Seriously, I know it’s important to brand myself and concentrate on one area, but I have sooo many different interests — as my widely varied backlist implies. Hello, I have a Civil War story coming soon! Sitting there beside my zombie romance horror, dragons, dark fantasy, Maya thriller, and sexy contemporaries. *gulp*
It’s just like in college. I had at least 30+ credit hours above and beyond my degree requirements, and ended up with both a BS and AS in undergraduate school, and an unofficial minor in English. My senior year, I signed up to take Russian. *boggles* Ever since The Hunt for Red October, I wanted to learn Russian. Heh, what can I say–I love Sean Connery!

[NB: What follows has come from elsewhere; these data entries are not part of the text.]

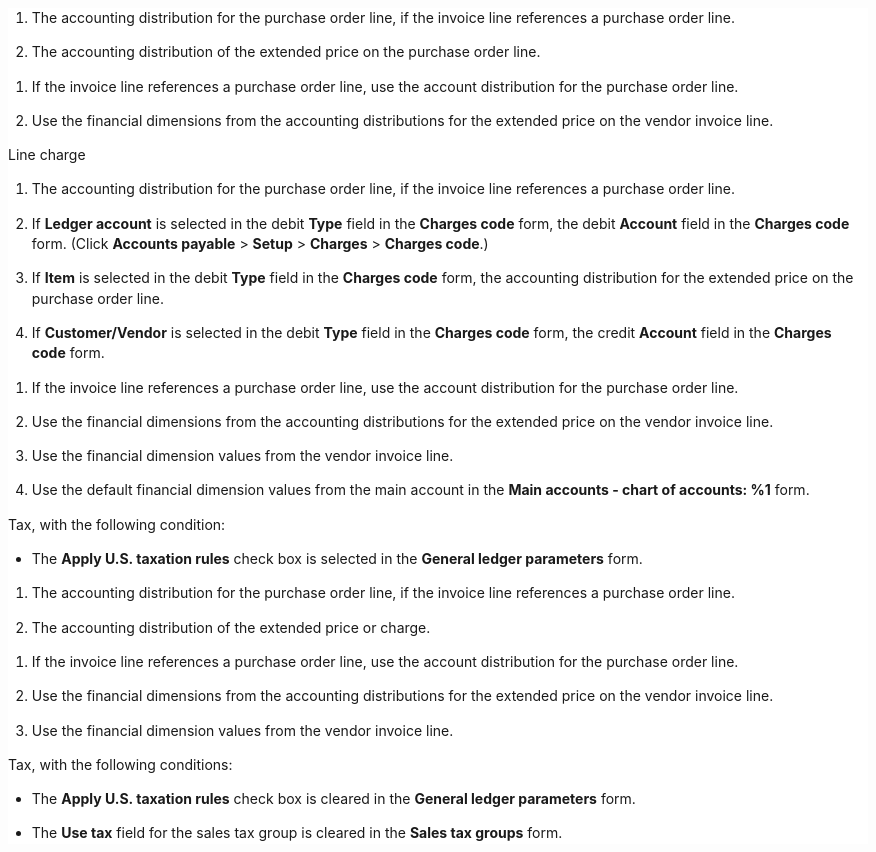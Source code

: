 <td><ol>
<li><p>The accounting distribution for the purchase order line, if the invoice line references a purchase order line.</p></li>
<li><p>The accounting distribution of the extended price on the purchase order line.</p></li>
</ol></td>
<td><ol>
<li><p>If the invoice line references a purchase order line, use the account distribution for the purchase order line.</p></li>
<li><p>Use the financial dimensions from the accounting distributions for the extended price on the vendor invoice line.</p></li>
</ol></td>
</tr>
<tr class="odd">
<td><p>Line charge</p></td>
<td><ol>
<li><p>The accounting distribution for the purchase order line, if the invoice line references a purchase order line.</p></li>
<li><p>If <strong>Ledger account</strong> is selected in the debit <strong>Type</strong> field in the <strong>Charges code</strong> form, the debit <strong>Account</strong> field in the <strong>Charges code</strong> form. (Click <strong>Accounts payable</strong> &gt; <strong>Setup</strong> &gt; <strong>Charges</strong> &gt; <strong>Charges code</strong>.)</p></li>
<li><p>If <strong>Item</strong> is selected in the debit <strong>Type</strong> field in the <strong>Charges code</strong> form, the accounting distribution for the extended price on the purchase order line.</p></li>
<li><p>If <strong>Customer/Vendor</strong> is selected in the debit <strong>Type</strong> field in the <strong>Charges code</strong> form, the credit <strong>Account</strong> field in the <strong>Charges code</strong> form.</p></li>
</ol></td>
<td><ol>
<li><p>If the invoice line references a purchase order line, use the account distribution for the purchase order line.</p></li>
<li><p>Use the financial dimensions from the accounting distributions for the extended price on the vendor invoice line.</p></li>
<li><p>Use the financial dimension values from the vendor invoice line.</p></li>
<li><p>Use the default financial dimension values from the main account in the <strong>Main accounts - chart of accounts: %1</strong> form.</p></li>
</ol></td>
</tr>
<tr class="even">
<td><p>Tax, with the following condition:</p>
<ul>
<li><p>The <strong>Apply U.S. taxation rules</strong> check box is selected in the <strong>General ledger parameters</strong> form.</p></li>
</ul></td>
<td><ol>
<li><p>The accounting distribution for the purchase order line, if the invoice line references a purchase order line.</p></li>
<li><p>The accounting distribution of the extended price or charge.</p></li>
</ol></td>
<td><ol>
<li><p>If the invoice line references a purchase order line, use the account distribution for the purchase order line.</p></li>
<li><p>Use the financial dimensions from the accounting distributions for the extended price on the vendor invoice line.</p></li>
<li><p>Use the financial dimension values from the vendor invoice line.</p></li>
</ol></td>
</tr>
<tr class="odd">
<td><p>Tax, with the following conditions:</p>
<ul>
<li><p>The <strong>Apply U.S. taxation rules</strong> check box is cleared in the <strong>General ledger parameters</strong> form.</p></li>
<li><p>The <strong>Use tax</strong> field for the sales tax group is cleared in the <strong>Sales tax groups</strong> form.</p></li>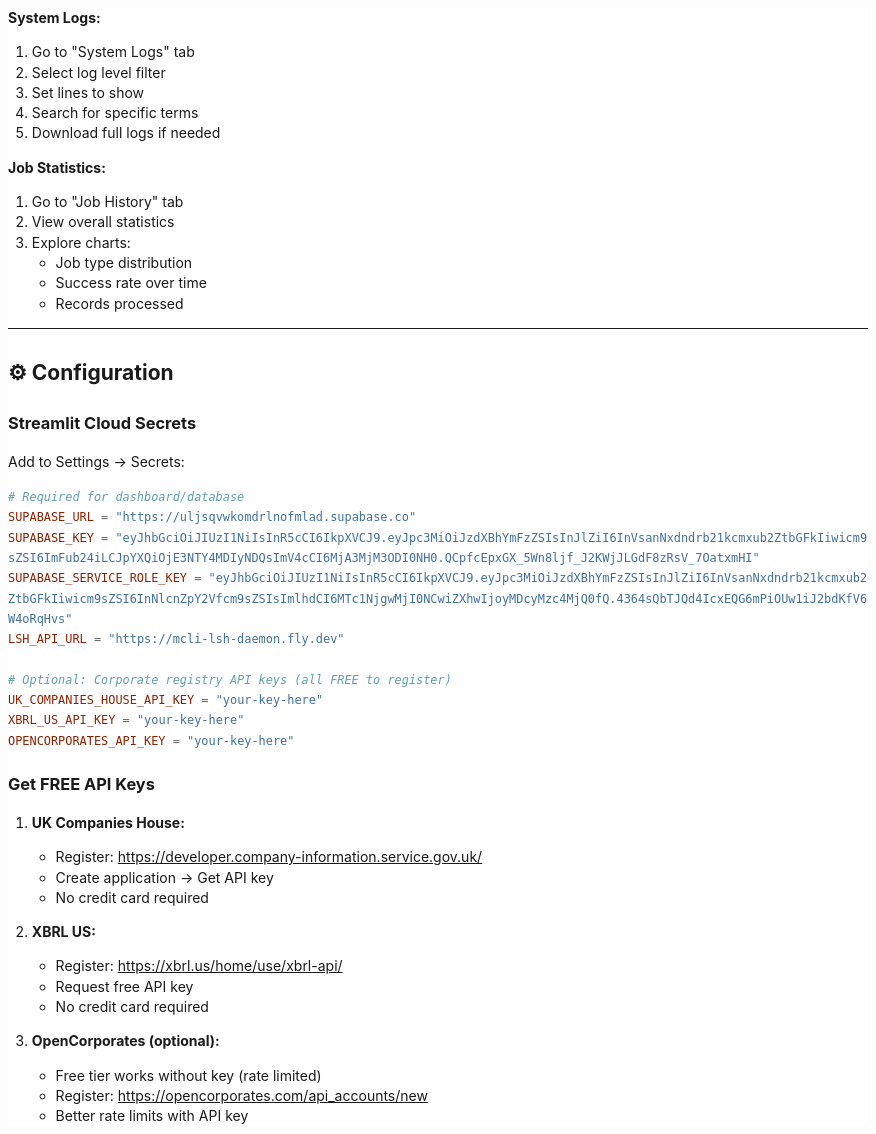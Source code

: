 **System Logs:**
1. Go to "System Logs" tab
2. Select log level filter
3. Set lines to show
4. Search for specific terms
5. Download full logs if needed

**Job Statistics:**
1. Go to "Job History" tab
2. View overall statistics
3. Explore charts:
   - Job type distribution
   - Success rate over time
   - Records processed

---

## ⚙️ Configuration

### Streamlit Cloud Secrets

Add to Settings → Secrets:

```toml
# Required for dashboard/database
SUPABASE_URL = "https://uljsqvwkomdrlnofmlad.supabase.co"
SUPABASE_KEY = "eyJhbGciOiJIUzI1NiIsInR5cCI6IkpXVCJ9.eyJpc3MiOiJzdXBhYmFzZSIsInJlZiI6InVsanNxdndrb21kcmxub2ZtbGFkIiwicm9sZSI6ImFub24iLCJpYXQiOjE3NTY4MDIyNDQsImV4cCI6MjA3MjM3ODI0NH0.QCpfcEpxGX_5Wn8ljf_J2KWjJLGdF8zRsV_7OatxmHI"
SUPABASE_SERVICE_ROLE_KEY = "eyJhbGciOiJIUzI1NiIsInR5cCI6IkpXVCJ9.eyJpc3MiOiJzdXBhYmFzZSIsInJlZiI6InVsanNxdndrb21kcmxub2ZtbGFkIiwicm9sZSI6InNlcnZpY2Vfcm9sZSIsImlhdCI6MTc1NjgwMjI0NCwiZXhwIjoyMDcyMzc4MjQ0fQ.4364sQbTJQd4IcxEQG6mPiOUw1iJ2bdKfV6W4oRqHvs"
LSH_API_URL = "https://mcli-lsh-daemon.fly.dev"

# Optional: Corporate registry API keys (all FREE to register)
UK_COMPANIES_HOUSE_API_KEY = "your-key-here"
XBRL_US_API_KEY = "your-key-here"
OPENCORPORATES_API_KEY = "your-key-here"
```

### Get FREE API Keys

1. **UK Companies House:**
   - Register: https://developer.company-information.service.gov.uk/
   - Create application → Get API key
   - No credit card required

2. **XBRL US:**
   - Register: https://xbrl.us/home/use/xbrl-api/
   - Request free API key
   - No credit card required

3. **OpenCorporates (optional):**
   - Free tier works without key (rate limited)
   - Register: https://opencorporates.com/api_accounts/new
   - Better rate limits with API key

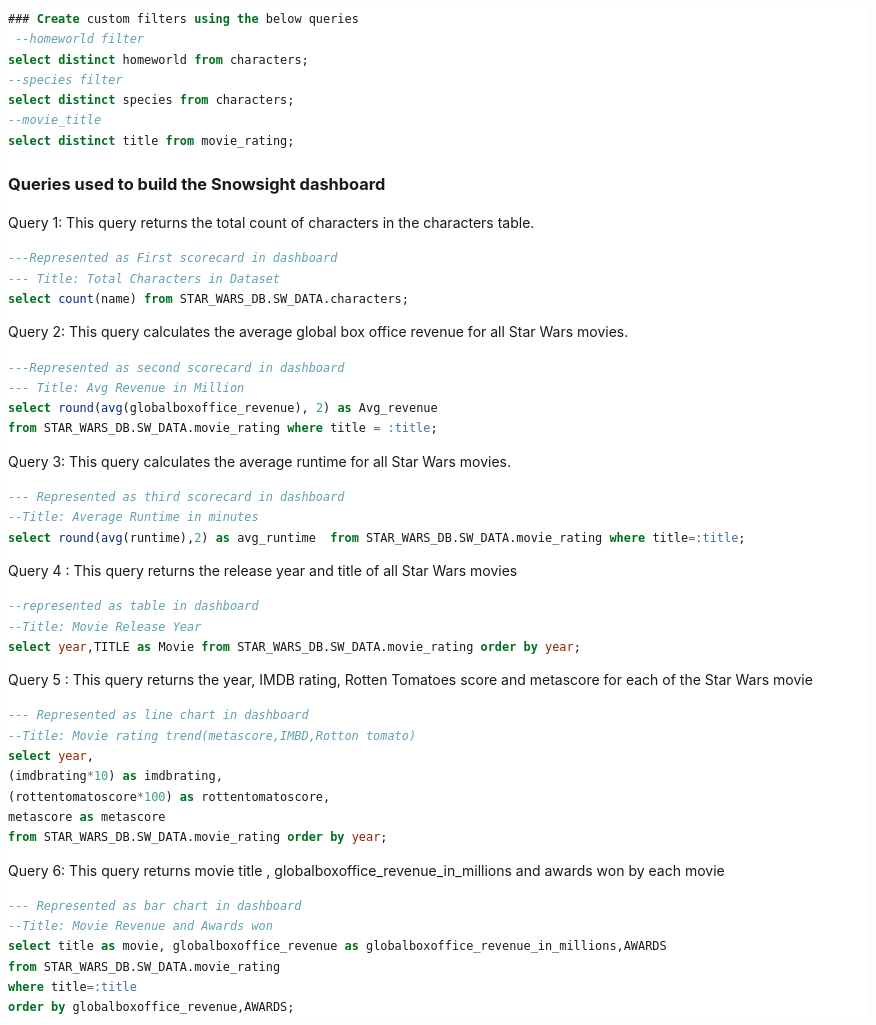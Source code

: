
  ```sql
 ### Create custom filters using the below queries
  --homeworld filter
select distinct homeworld from characters;
--species filter
select distinct species from characters;
--movie_title
select distinct title from movie_rating;

  ```
 
 
 ### Queries  used to build the Snowsight dashboard 
Query 1: This query returns the total count of characters in the characters table.
   ```sql
---Represented as First scorecard in dashboard
--- Title: Total Characters in Dataset
select count(name) from STAR_WARS_DB.SW_DATA.characters;
  ```
Query 2: This query calculates the average global box office revenue for all Star Wars movies.
  ```sql
---Represented as second scorecard in dashboard
--- Title: Avg Revenue in Million
select round(avg(globalboxoffice_revenue), 2) as Avg_revenue
from STAR_WARS_DB.SW_DATA.movie_rating where title = :title;
 ```

Query 3: This query calculates the average runtime for all Star Wars movies.
  ```sql
--- Represented as third scorecard in dashboard
--Title: Average Runtime in minutes
select round(avg(runtime),2) as avg_runtime  from STAR_WARS_DB.SW_DATA.movie_rating where title=:title;
 ```
 
Query 4 : This query returns the release year and title of all Star Wars movies
  ```sql
--represented as table in dashboard
--Title: Movie Release Year
select year,TITLE as Movie from STAR_WARS_DB.SW_DATA.movie_rating order by year;
 ```
 Query 5 : This query returns the year, IMDB rating, Rotten Tomatoes score and metascore for each of the Star Wars movie
  ```sql
--- Represented as line chart in dashboard
--Title: Movie rating trend(metascore,IMBD,Rotton tomato)
select year,
(imdbrating*10) as imdbrating,
(rottentomatoscore*100) as rottentomatoscore, 
metascore as metascore 
from STAR_WARS_DB.SW_DATA.movie_rating order by year;
 ```
 
Query 6: This query returns movie title , globalboxoffice_revenue_in_millions and awards won by each movie
  ```sql
--- Represented as bar chart in dashboard
--Title: Movie Revenue and Awards won
select title as movie, globalboxoffice_revenue as globalboxoffice_revenue_in_millions,AWARDS 
from STAR_WARS_DB.SW_DATA.movie_rating 
where title=:title
order by globalboxoffice_revenue,AWARDS;
 ```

Reality prevailed and I did drop that class, but I always mourned it. I knew I couldn’t handle it and the senior-level Romantic Period class I took, even though I was not an English major, on top of my math, chemistry, and physics classes. I was totally insane and obsessed with my GPA, too, but that’s another blog post.
I’m an emotional writer and always have been. I can’t write cold and analytically, even though I have an analytical brain. I’ve learned over the years how to use my analytical side to help plot and set up the groundwork structure for a story, but when actual words begin to flow, it’s all heart. The problem is that analytical side of my brain looooves research. It loves to learn new things, and all too easily, I find myself sniffing down a sparkling shiny trail that I never expected.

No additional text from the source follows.